== Segment start ==

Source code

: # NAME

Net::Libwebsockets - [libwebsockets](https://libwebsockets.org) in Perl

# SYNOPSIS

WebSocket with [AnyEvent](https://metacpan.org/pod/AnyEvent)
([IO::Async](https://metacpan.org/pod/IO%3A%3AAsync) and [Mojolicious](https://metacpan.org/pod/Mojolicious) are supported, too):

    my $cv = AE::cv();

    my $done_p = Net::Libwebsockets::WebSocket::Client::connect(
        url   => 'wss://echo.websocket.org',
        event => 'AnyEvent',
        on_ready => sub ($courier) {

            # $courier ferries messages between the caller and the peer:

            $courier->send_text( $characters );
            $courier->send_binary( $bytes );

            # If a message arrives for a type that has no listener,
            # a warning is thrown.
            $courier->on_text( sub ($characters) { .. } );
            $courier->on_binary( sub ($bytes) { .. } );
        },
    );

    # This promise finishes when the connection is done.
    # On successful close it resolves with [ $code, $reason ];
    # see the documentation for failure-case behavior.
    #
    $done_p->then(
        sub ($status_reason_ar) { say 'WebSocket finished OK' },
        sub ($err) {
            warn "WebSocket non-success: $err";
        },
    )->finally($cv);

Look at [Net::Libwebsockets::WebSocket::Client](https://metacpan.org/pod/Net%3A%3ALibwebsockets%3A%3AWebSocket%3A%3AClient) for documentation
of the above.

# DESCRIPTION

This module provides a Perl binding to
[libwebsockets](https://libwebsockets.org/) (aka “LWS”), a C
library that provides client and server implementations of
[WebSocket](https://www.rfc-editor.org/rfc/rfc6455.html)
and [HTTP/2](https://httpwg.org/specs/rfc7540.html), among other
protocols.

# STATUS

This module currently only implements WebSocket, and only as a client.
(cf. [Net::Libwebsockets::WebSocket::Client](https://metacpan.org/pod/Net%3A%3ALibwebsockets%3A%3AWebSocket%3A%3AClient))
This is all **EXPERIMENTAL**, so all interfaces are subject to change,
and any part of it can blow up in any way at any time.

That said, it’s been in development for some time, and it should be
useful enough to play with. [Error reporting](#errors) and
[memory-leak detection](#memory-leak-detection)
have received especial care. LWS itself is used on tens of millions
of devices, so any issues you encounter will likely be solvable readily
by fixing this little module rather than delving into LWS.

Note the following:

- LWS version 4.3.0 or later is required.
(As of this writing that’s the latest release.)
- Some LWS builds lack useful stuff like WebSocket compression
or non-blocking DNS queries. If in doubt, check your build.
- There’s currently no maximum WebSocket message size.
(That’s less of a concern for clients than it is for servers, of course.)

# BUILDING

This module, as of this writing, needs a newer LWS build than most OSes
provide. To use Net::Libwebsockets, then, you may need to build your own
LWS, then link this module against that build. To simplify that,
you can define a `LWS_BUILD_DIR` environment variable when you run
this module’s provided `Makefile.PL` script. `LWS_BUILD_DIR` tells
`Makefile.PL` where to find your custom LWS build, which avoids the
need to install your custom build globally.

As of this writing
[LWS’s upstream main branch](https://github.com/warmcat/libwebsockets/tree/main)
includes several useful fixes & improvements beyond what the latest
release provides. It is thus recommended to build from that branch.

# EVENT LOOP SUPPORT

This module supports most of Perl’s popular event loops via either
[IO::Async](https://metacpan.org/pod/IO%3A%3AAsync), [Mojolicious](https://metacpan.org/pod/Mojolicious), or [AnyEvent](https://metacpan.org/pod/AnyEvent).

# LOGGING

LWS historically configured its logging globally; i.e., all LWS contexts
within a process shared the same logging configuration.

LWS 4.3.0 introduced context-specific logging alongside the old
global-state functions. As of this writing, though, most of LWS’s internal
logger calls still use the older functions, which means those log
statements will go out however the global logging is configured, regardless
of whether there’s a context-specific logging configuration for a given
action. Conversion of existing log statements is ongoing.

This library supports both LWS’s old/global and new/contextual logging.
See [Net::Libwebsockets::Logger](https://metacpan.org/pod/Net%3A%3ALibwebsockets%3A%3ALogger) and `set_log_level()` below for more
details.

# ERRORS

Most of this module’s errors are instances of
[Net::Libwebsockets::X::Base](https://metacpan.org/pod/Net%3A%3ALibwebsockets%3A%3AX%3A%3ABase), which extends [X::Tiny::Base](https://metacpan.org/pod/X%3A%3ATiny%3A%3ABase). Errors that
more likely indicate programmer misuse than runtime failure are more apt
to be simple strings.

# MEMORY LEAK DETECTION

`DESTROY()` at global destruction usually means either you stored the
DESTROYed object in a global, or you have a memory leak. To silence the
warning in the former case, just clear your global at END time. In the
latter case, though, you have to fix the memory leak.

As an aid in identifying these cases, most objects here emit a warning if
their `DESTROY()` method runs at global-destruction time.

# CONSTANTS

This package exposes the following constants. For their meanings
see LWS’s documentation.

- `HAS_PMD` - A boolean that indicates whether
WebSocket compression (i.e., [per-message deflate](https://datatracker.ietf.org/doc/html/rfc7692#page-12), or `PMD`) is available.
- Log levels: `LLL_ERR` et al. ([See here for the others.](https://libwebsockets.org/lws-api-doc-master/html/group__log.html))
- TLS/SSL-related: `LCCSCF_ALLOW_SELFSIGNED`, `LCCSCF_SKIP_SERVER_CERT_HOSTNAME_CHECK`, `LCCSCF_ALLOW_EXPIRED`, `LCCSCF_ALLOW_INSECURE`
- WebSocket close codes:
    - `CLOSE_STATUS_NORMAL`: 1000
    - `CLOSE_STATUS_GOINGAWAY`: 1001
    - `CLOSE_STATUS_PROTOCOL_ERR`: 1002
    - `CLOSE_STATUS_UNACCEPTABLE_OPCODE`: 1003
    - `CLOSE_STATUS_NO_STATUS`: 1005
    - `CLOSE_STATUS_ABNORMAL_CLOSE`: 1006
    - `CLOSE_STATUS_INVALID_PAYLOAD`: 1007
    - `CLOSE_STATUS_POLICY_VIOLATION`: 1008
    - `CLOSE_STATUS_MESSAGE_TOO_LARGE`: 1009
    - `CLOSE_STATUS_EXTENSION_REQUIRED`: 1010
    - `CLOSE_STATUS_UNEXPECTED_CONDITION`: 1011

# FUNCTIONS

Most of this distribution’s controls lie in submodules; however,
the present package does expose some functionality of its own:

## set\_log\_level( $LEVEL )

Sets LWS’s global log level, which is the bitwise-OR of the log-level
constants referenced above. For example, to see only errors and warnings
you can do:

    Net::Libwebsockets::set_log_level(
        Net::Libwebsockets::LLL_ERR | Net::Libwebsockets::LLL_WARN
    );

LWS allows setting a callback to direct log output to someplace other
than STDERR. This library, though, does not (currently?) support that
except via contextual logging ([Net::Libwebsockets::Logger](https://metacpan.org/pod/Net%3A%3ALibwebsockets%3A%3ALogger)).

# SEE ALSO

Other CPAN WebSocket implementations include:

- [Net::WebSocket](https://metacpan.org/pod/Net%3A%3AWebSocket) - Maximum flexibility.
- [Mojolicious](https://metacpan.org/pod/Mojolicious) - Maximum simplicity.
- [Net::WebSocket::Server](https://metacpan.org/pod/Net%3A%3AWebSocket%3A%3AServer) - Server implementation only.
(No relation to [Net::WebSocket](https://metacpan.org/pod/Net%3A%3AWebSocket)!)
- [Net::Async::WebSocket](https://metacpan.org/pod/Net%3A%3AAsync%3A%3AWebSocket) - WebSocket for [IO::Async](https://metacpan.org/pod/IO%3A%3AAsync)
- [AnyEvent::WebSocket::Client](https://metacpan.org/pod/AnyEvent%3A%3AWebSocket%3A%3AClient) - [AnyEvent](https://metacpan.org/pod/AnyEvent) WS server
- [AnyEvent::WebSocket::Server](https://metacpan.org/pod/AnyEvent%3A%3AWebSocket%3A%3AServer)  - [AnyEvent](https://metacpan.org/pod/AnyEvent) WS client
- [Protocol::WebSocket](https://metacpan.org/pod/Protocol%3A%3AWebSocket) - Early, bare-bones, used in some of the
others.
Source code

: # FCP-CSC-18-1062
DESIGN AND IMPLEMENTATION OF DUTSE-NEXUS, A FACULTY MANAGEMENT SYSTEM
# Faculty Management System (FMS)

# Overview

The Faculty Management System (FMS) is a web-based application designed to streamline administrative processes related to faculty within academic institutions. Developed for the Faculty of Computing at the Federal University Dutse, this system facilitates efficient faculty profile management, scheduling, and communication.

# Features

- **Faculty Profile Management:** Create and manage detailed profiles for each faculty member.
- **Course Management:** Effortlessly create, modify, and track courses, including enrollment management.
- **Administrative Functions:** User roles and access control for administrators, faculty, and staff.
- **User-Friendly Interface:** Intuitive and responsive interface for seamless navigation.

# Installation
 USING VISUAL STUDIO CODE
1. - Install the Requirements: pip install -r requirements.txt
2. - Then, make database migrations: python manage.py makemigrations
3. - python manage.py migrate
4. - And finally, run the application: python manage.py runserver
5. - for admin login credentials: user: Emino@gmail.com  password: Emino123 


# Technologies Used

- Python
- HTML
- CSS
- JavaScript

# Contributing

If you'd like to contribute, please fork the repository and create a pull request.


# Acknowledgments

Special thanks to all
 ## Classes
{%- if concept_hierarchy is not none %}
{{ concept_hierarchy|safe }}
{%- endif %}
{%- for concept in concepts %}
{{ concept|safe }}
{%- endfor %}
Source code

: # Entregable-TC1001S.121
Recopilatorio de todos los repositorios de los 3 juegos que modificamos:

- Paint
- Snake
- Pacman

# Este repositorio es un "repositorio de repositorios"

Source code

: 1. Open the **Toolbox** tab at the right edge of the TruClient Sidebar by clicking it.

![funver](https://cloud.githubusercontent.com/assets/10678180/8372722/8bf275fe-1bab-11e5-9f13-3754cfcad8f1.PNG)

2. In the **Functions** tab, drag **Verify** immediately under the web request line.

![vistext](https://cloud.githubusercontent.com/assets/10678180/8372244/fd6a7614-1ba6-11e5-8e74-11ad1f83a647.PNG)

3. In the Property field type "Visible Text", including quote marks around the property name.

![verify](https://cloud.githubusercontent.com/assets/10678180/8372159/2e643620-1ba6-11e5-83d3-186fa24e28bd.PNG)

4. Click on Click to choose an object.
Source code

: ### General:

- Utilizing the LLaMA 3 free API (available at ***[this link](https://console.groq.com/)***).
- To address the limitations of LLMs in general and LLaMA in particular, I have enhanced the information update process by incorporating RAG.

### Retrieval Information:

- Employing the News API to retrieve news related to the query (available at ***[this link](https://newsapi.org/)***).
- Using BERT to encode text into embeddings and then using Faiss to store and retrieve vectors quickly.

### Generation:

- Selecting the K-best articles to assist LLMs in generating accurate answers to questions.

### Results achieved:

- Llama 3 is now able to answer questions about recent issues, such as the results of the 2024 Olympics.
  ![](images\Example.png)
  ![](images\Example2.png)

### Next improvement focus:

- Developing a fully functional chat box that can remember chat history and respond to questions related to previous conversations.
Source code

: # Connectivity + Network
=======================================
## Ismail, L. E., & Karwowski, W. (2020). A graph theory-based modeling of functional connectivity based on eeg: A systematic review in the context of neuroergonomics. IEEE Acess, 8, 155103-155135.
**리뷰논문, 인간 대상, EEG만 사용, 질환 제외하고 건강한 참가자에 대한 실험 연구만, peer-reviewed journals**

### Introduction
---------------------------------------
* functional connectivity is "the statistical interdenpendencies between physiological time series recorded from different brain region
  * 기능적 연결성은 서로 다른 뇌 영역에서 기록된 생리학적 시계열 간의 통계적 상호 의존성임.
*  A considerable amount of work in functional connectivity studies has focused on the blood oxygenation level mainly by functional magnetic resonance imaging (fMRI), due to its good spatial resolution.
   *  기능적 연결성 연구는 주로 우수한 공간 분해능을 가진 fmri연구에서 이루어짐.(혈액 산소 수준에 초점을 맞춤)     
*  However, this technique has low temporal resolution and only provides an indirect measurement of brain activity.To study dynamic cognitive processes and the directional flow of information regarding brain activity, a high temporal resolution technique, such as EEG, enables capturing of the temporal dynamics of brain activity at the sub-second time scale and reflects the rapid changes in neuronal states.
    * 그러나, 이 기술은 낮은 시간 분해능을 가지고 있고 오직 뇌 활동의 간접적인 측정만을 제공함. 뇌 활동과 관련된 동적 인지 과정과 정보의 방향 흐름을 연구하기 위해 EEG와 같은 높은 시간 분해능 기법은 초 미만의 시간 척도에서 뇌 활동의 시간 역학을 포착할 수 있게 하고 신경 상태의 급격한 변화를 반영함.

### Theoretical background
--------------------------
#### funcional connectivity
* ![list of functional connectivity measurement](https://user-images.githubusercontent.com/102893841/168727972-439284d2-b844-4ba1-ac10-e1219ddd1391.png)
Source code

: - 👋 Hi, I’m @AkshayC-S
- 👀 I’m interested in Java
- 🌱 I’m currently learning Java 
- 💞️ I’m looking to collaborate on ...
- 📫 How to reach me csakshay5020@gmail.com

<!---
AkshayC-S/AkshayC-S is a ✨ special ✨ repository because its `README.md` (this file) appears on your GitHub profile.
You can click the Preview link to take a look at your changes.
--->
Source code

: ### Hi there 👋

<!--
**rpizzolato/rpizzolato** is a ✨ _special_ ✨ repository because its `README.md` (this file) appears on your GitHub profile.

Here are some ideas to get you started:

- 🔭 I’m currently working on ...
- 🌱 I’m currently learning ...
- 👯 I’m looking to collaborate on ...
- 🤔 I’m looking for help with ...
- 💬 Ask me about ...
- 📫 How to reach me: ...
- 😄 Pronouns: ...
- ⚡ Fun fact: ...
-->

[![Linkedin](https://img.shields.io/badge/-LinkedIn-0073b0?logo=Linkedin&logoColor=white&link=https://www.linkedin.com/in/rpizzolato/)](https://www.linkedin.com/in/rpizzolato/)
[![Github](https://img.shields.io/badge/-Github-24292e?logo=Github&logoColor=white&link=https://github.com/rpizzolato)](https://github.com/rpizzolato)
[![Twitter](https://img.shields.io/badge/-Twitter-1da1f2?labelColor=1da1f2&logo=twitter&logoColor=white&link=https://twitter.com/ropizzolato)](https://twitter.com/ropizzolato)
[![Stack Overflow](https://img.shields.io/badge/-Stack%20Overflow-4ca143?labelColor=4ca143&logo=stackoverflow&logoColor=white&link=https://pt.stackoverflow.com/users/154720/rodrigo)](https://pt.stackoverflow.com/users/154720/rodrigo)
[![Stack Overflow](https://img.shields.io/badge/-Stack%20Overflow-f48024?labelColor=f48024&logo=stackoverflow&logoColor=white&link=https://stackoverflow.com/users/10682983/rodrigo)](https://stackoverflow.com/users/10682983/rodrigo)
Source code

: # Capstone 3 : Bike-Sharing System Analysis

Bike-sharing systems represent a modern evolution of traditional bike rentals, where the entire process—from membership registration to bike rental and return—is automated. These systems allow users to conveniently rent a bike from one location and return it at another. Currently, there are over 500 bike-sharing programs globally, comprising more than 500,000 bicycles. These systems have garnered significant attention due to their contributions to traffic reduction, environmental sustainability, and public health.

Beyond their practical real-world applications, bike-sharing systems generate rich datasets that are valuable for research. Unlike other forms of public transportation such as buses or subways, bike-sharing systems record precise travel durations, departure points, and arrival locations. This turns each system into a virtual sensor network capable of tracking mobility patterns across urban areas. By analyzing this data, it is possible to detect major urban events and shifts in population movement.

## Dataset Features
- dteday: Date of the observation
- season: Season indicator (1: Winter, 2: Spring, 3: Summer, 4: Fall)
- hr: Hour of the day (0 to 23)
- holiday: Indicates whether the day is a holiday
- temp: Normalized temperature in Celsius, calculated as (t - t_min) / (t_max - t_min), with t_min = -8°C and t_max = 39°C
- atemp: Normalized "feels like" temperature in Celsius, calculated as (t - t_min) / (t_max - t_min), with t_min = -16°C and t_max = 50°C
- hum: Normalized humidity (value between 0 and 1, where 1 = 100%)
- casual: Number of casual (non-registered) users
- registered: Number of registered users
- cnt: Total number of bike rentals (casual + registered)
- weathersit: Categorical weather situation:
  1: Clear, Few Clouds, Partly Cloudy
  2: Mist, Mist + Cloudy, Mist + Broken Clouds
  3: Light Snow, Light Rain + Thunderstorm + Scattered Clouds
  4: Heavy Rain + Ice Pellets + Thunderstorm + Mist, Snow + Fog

== Segment end ==

**Exercise aim**
Would you print exactly, and only, the lines of the data above from the line with "LWS allows setting" through the line with "- Maximum flexibility.", inclusive?

**Output of the task**
LWS allows setting a callback to direct log output to someplace other
than STDERR. This library, though, does not (currently?) support that
except via contextual logging ([Net::Libwebsockets::Logger](https://metacpan.org/pod/Net%3A%3ALibwebsockets%3A%3ALogger)).

# SEE ALSO

Other CPAN WebSocket implementations include:

- [Net::WebSocket](https://metacpan.org/pod/Net%3A%3AWebSocket) - Maximum flexibility.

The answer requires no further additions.